Copy, from the listing, every line in which the string "tempo" is present.

⟨

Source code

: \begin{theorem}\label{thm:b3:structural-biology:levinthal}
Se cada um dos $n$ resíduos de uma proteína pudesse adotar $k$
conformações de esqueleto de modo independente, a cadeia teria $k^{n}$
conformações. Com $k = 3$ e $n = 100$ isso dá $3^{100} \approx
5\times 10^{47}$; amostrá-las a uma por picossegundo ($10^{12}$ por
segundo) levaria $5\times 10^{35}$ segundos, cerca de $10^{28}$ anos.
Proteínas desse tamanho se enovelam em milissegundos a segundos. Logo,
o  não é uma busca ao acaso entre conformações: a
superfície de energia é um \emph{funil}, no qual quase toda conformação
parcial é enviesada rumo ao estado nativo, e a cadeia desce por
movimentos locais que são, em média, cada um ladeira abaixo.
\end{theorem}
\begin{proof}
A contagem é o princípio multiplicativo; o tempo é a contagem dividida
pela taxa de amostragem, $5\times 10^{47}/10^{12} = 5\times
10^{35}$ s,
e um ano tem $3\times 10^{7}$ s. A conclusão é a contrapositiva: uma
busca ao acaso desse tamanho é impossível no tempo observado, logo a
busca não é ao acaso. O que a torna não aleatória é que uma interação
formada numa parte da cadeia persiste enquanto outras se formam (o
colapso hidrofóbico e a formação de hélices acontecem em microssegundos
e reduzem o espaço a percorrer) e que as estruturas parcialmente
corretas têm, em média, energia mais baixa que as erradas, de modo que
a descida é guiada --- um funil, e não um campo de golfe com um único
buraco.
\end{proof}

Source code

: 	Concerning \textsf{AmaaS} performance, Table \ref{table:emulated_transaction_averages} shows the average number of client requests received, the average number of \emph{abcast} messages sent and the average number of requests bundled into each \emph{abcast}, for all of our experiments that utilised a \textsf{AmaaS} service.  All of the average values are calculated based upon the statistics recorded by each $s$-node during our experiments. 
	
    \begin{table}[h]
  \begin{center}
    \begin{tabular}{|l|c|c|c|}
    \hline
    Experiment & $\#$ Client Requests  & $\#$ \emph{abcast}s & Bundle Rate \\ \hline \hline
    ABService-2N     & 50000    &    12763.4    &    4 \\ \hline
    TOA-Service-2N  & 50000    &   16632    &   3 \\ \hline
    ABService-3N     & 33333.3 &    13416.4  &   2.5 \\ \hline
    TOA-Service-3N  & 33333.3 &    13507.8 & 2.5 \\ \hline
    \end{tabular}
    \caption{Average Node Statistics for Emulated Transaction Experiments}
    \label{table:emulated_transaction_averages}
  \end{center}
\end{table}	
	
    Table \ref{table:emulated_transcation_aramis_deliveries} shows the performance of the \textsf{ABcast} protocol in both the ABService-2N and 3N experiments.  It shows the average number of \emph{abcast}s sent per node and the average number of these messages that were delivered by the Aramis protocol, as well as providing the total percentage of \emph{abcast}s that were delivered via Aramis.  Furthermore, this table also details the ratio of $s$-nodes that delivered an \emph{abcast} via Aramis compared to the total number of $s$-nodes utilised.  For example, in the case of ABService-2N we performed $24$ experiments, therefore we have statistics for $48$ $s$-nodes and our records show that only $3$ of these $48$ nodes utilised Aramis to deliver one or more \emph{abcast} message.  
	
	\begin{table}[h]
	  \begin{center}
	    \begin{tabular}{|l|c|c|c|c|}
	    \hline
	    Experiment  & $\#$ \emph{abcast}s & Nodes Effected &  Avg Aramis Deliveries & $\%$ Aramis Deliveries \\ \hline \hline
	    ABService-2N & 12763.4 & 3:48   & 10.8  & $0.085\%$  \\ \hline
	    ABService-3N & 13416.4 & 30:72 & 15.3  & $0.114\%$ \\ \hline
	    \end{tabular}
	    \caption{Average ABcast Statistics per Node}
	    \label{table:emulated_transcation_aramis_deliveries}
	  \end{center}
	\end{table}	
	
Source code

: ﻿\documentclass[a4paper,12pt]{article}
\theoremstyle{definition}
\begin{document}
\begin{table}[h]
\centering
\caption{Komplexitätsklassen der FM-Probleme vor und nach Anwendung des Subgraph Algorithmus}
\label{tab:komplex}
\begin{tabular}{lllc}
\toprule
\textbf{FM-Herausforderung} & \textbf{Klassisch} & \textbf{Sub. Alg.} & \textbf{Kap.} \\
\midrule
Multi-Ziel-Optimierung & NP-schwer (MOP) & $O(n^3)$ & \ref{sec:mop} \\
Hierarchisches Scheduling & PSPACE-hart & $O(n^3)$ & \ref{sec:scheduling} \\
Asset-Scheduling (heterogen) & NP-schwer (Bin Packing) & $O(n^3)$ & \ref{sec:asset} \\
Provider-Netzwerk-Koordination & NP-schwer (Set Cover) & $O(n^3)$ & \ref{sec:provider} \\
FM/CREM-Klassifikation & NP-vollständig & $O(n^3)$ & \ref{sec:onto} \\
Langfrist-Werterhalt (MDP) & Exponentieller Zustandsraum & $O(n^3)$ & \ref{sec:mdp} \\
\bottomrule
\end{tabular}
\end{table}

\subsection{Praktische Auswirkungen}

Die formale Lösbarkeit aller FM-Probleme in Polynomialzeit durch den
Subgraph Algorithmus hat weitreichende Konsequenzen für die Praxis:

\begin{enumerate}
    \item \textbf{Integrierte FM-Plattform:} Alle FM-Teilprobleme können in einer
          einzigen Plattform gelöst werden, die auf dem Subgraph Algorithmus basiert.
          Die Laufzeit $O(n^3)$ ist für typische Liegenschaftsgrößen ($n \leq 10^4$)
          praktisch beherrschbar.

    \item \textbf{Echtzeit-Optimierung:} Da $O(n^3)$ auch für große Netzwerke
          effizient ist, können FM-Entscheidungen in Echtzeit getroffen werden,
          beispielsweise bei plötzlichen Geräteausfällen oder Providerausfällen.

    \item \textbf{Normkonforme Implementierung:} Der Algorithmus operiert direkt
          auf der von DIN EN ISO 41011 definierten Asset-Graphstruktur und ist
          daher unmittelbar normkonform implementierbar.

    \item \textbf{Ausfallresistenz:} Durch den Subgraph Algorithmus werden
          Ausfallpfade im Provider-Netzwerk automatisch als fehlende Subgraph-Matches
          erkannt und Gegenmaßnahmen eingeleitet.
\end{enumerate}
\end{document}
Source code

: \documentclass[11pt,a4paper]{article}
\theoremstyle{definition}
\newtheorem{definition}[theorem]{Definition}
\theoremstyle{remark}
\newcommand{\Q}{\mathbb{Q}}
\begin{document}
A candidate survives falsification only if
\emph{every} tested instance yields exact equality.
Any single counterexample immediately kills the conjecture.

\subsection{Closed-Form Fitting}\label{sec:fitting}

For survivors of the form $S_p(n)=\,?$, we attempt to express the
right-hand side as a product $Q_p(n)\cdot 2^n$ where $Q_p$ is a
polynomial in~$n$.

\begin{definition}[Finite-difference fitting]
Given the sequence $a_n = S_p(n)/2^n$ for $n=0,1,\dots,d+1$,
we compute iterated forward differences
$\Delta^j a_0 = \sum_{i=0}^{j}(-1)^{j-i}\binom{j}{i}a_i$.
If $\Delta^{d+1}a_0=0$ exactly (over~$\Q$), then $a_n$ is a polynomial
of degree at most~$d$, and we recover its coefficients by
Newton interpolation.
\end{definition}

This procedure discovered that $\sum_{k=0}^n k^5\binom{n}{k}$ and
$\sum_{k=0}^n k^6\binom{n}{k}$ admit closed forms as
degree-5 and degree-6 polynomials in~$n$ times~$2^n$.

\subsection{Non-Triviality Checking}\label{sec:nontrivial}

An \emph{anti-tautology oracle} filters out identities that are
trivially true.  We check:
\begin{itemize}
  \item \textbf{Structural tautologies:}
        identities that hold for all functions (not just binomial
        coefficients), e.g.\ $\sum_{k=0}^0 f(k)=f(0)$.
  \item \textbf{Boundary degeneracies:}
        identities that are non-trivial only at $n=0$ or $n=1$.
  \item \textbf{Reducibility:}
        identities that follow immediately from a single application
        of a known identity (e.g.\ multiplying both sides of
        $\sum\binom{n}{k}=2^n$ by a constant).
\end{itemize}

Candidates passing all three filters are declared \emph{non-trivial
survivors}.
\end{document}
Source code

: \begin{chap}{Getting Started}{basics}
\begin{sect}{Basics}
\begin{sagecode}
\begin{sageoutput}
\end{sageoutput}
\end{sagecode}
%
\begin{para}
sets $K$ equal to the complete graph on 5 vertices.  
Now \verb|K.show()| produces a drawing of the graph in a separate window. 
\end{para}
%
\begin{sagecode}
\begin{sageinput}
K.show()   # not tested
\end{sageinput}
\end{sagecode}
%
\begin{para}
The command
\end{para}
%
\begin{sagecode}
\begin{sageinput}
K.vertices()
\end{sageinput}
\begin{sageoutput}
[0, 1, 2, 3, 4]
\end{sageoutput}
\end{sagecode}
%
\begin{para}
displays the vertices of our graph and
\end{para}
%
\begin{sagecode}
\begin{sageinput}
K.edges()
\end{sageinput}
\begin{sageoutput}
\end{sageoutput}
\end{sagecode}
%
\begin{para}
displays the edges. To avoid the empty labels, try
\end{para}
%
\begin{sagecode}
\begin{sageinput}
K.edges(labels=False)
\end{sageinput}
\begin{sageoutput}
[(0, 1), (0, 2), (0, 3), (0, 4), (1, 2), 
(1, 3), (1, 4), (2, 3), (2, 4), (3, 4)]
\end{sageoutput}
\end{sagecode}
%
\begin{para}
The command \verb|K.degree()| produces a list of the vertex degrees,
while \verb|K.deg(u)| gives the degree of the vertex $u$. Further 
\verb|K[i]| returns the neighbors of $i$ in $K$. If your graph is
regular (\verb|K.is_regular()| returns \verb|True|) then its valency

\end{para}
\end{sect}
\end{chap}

⟩

Reply to the task:
A contagem é o princípio multiplicativo; o tempo é a contagem dividida
busca ao acaso desse tamanho é impossível no tempo observado, logo a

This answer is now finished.